Her last letter, which was written to me before this most recent stroke said,

"It's natural that I am starting to think about [the end of life]. I hope when I go that my friends and those who love me will not grieve. I feel fortunate to have such an active and enjoyable life at my age. My only hope is to go quickly. [The trip to Argentina will] cost extra, but what the hell - how much longer do I have!"

Of course, doing all the work that I do, I have already appoached some conversations with my grandmother about her eventual death. She already knows that I will grieve despite her wishes to the contrary.

But now I have to ask myself, when is it time to go visit her for my last "goodbye." She may want to go quickly, but I also want a chance to say goodbye. She lives about a five hour plane ride away. I've visited her twice in the last two years (once when she nearly died of her congestive heart failure and once after the first stroke). My grandmother has such strong spirit, she could be around for another five years. And I'm not sure I can afford plane tickets each time she gets hospitalized. On the other side, I am always shocked when people are hospitalized and their families *don't* come to visit. It seems so sad to me. [big sigh] This is such a difficult decision. Can you see why I haven't written? I made the mistake of asking for questions in a recent post - now I want answers again! :-)

Hope you all have Happy Holidays! Thanks so much for all of the supportive comments I've gotten recently!

Monday, December 13, 2004

Love and Aggitation

Thanks so much to all of you who offered support for my holiday blues. I feel so much better after reading all of your kind comments. Honestly. Thank you so much. I hope you are all coping well if you're being hit by the holiday blues. Hugs and cookies - and sweet blogger comments! Yeah, that sure seems to be the cure. :-)

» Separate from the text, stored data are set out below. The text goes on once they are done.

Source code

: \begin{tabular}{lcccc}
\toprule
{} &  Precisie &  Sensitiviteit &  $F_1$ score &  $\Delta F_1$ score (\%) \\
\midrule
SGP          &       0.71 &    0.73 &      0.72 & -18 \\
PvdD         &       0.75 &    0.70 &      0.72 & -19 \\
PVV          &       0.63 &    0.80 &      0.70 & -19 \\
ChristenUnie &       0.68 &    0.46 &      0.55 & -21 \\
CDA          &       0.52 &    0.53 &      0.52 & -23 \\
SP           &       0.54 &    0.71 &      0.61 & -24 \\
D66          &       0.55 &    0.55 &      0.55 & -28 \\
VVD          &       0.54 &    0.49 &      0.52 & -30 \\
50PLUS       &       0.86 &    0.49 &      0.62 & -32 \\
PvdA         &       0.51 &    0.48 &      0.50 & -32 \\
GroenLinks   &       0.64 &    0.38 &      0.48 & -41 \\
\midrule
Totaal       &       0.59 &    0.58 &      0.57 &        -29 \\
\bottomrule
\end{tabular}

Last night, I worked with Mrs. Roman and Mrs. Lee again.

Mrs. Roman started out the shift telling me that she loved me. According to other nurses, she has not been as affectionate with anyone else. With demenia, I wonder if it is possible to form new short-term memories. I just watched "50 First Dates" with Drew Berrymore and questioned whether or not someone could maintain short-term memory over a twenty-four hour period, but not more. In any case, Mrs. Roman has alerted me to the fact that there is even more that I don't know about memory loss. Perhaps her affection towards me comes from some a small part of her that recognizes me. Or it could be that she senses my comfortability with her and she is responding to that. In either case, we got along famously last night. No cursing nor punches nor biting; just a few shouts of "no!" here and there. And then in the middle of the shift, her "I love you's" were followed by her blowing kisses at me. How could I not respond in kind? I have to say, this is the first patient to whom I've ever said, "I love you, too" and/or blew kisses at. She is so adorable. Despite her poor quality of life due to her multiple medical problems (including the dementia), I will be very sad when she dies.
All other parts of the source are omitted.